[BioPython] [bip] [OT] Revision control and databases

Kevin Teague kteague at bcgsc.ca
Fri Oct 24 18:32:41 UTC 2008


>
>> I think this is a big issue for bioinformatics. How is it possible  
>> that nobody
>> has never tried to implement such a functionality for databases
>
> Databases (DBMS, to be picky) are a general-purpose solution for many
> different kinds of problem.  Revision control is an inhomogeneous  
> problem
> with no optimal solution that can be implemented in many ways and  
> not only
> using DBMS.  There are plenty of revision control examples  
> implemented in
> databases, and the examples that first come to mind in Python for me  
> are
> content management systems such as Zope and Plone.  I think that BASE
> implements one, but it's a long time since I looked at it.
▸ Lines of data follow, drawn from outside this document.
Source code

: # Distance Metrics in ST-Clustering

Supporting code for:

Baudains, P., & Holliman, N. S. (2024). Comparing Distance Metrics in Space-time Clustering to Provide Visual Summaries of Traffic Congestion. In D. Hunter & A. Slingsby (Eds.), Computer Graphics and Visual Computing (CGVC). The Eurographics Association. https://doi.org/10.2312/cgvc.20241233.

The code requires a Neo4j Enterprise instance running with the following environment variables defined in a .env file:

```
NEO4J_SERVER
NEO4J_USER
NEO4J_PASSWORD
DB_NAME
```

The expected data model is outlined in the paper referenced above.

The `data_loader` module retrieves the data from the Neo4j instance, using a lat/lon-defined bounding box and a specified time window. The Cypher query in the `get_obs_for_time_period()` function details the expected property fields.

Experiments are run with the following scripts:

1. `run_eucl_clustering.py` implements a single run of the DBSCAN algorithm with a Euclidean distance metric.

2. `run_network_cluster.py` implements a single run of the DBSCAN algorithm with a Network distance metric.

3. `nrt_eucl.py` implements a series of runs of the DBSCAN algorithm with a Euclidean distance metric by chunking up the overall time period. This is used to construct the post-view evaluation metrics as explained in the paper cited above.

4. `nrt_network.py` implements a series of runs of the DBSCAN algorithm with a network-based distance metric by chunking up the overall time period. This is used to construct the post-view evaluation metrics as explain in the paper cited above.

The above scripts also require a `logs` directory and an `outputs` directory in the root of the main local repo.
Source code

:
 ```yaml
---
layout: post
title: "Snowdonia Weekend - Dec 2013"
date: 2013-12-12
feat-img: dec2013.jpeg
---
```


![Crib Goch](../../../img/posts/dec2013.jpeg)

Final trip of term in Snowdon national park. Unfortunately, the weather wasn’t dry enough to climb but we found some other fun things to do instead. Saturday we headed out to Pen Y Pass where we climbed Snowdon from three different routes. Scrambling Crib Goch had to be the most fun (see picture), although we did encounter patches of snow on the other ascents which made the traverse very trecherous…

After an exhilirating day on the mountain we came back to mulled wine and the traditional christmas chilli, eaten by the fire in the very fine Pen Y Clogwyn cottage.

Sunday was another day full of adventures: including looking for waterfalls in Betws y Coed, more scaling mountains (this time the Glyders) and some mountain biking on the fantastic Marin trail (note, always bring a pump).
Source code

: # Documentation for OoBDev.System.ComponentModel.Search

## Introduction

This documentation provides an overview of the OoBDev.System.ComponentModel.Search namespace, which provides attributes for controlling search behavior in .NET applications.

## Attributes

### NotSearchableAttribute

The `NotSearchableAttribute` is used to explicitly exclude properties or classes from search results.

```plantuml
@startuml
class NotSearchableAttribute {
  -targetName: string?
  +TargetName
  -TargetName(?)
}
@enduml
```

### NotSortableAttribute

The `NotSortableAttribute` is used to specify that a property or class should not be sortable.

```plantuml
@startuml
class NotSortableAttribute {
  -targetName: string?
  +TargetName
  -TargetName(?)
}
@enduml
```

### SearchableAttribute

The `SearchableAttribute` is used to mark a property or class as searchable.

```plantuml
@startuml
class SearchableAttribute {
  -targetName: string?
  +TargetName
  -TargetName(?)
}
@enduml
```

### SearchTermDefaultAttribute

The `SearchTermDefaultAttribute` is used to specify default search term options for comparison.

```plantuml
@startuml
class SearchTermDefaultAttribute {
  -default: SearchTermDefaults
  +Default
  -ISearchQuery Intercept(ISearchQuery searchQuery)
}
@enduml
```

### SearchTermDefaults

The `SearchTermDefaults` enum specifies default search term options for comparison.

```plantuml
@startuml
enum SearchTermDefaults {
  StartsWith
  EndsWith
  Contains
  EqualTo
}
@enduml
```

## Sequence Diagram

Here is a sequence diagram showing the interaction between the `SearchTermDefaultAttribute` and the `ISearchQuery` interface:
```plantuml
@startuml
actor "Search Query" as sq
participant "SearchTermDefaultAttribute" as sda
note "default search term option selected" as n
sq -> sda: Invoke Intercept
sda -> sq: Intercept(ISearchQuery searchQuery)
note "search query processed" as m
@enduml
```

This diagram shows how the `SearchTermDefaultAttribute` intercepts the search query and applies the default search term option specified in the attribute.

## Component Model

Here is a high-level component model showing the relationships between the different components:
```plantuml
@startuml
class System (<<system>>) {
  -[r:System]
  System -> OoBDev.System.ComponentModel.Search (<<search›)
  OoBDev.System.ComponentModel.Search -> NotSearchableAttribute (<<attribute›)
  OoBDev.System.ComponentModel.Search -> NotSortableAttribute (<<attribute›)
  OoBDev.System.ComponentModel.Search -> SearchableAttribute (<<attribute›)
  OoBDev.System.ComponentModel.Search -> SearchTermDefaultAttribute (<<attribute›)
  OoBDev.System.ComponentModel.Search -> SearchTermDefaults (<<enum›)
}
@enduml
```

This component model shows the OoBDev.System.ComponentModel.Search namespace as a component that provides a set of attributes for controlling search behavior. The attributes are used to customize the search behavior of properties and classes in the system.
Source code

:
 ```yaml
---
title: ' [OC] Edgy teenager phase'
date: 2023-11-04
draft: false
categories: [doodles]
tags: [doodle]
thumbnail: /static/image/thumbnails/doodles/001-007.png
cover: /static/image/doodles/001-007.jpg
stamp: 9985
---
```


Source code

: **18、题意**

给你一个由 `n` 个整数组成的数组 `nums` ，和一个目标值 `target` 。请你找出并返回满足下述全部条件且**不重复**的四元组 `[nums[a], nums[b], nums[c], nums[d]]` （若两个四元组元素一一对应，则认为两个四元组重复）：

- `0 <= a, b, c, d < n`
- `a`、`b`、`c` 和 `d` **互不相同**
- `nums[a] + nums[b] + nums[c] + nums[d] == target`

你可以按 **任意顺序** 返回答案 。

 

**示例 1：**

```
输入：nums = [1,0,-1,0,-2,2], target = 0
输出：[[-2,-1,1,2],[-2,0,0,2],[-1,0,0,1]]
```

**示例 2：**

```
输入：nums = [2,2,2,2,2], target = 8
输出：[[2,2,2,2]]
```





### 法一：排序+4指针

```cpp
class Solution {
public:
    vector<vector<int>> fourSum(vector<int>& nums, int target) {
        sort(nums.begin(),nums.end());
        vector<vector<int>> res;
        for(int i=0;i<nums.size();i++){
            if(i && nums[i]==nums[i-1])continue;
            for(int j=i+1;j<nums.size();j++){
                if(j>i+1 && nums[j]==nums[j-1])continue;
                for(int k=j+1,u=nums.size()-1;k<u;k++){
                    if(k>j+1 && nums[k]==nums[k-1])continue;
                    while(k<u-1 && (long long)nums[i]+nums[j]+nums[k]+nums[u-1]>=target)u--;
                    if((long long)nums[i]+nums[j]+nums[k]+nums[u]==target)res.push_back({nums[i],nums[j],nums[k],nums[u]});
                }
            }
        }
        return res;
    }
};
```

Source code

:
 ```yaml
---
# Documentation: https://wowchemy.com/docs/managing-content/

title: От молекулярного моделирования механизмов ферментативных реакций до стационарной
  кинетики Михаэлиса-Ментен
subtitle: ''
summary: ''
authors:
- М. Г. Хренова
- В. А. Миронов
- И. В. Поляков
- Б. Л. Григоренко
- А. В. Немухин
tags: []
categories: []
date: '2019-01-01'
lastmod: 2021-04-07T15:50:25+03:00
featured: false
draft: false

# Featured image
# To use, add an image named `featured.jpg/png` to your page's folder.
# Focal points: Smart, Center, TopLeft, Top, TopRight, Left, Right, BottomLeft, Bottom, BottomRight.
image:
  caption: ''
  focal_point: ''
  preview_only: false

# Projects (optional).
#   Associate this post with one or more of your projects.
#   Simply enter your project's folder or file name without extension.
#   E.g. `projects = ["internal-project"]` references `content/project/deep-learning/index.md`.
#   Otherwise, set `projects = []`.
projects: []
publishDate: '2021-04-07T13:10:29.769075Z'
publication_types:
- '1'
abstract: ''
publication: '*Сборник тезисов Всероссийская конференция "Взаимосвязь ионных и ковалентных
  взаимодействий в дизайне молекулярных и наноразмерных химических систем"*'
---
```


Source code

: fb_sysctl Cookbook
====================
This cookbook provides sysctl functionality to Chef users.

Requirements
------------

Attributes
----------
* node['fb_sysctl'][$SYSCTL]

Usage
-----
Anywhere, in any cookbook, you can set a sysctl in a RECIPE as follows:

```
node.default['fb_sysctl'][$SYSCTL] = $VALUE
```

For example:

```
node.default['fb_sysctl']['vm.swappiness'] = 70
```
The default file storage for Zope Object Database (ZODB) appends all  
new database writes, keeping older transactions on disk (similar to  
the way PostgreSQL works). Back in the day (circa 2000) Zope 2 exposed  
this database-level feature at the application level in the Zope  
Management Interface (ZMI). So you could see all past writes to the  
database, and try and revert back to an older one if desired (using  
the "undo" tab of the ZMI).

Problems with this approach included using sysadmin tools on the  
database could break application behaviour. e.g. lets say you had a  
"Document" object and a "Page Counter" object, you would wish to be  
able to view older versions of Documents, but only care about the  
current state of the Page Counters. However, if your Page Counters are  
changing like crazy and taking up tonnes of disk space and generally  
slowing down queries against the history of the database, there was no  
way to say "delete all outdated ephemeral Page Counter versions, but  
keep Document-related transactions" (especially since a Page Counter  
change and a Document change often commited in the same transaction).  
ZWiki exposed older revisions using this feature, and the accepted  
practice was to put each wiki into it's own database so that other  
forms of database maintenance didn't accidently blow away your wiki  
history ... it wasn't so pretty :P

You also had problems reverting back to just a specific revision, for  
example if you were in Revision 3 and you had changes in Revision 1  
that you wanted to go back to, but you'd made changes in Revision 2  
that referenced Revision 1, then you first had to step-back to  
Revision 2 before you could revert back to Revision 1. Even though  
Revision 2 also contained a bunch of changes that you didn't want to  
revert, that you would then manually need to later re-apply. Ug!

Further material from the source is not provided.